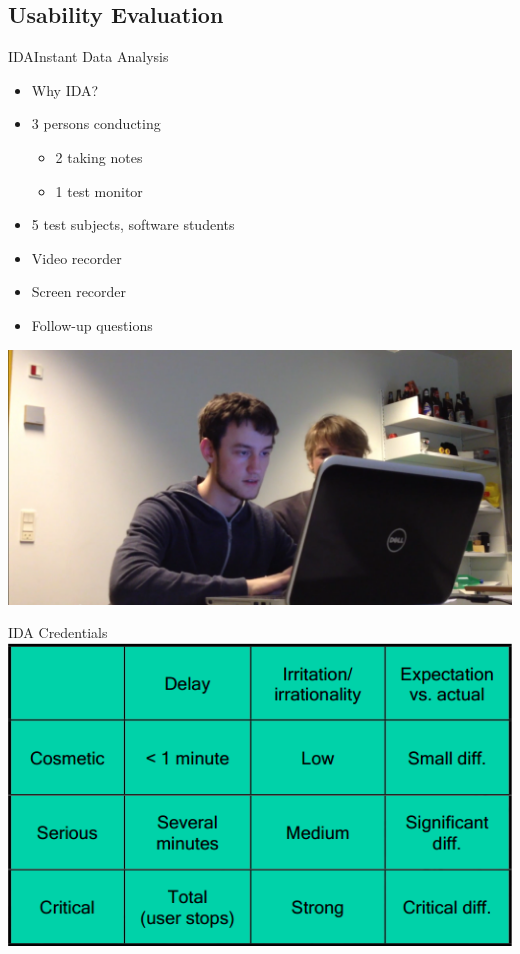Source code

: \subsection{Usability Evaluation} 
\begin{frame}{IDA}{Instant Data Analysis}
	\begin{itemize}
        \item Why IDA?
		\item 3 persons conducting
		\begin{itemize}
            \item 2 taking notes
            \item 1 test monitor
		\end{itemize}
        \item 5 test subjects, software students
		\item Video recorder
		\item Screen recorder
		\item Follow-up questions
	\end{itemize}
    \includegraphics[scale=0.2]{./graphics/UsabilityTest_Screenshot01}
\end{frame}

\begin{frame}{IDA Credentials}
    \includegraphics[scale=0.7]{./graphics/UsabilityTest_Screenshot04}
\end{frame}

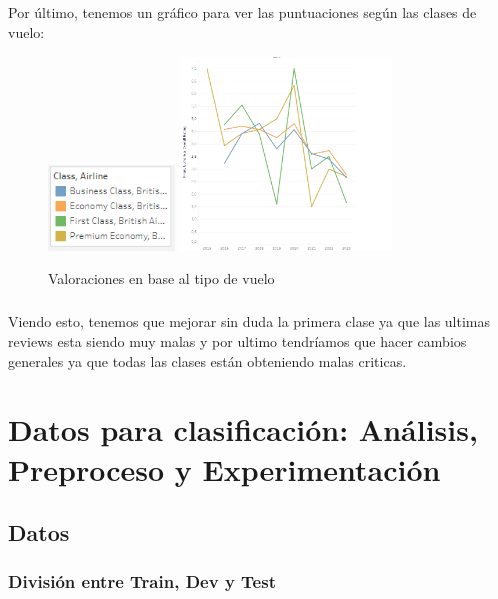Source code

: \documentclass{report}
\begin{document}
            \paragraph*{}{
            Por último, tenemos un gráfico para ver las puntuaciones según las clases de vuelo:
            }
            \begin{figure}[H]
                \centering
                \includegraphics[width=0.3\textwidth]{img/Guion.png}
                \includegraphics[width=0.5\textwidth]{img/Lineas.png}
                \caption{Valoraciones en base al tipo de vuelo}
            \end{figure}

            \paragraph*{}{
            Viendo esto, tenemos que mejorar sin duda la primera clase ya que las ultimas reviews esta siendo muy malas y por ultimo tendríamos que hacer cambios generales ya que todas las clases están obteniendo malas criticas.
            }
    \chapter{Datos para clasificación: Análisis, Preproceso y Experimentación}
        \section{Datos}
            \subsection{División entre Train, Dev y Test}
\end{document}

• _Assignment_
Once the line with "subjects, software students" is found above, print it and every line after it through the line with "Por último, tenemos", exactly. Pictures stay out.

• _Reply to the exercise_
        \item 5 test subjects, software students
		\item Video recorder
		\item Screen recorder
		\item Follow-up questions
	\end{itemize}
    \includegraphics[scale=0.2]{./graphics/UsabilityTest_Screenshot01}
\end{frame}

\begin{frame}{IDA Credentials}
    \includegraphics[scale=0.7]{./graphics/UsabilityTest_Screenshot04}
\end{frame}

Source code

: \documentclass{report}
\begin{document}
            \paragraph*{}{
            Por último, tenemos un gráfico para ver las puntuaciones según las clases de vuelo:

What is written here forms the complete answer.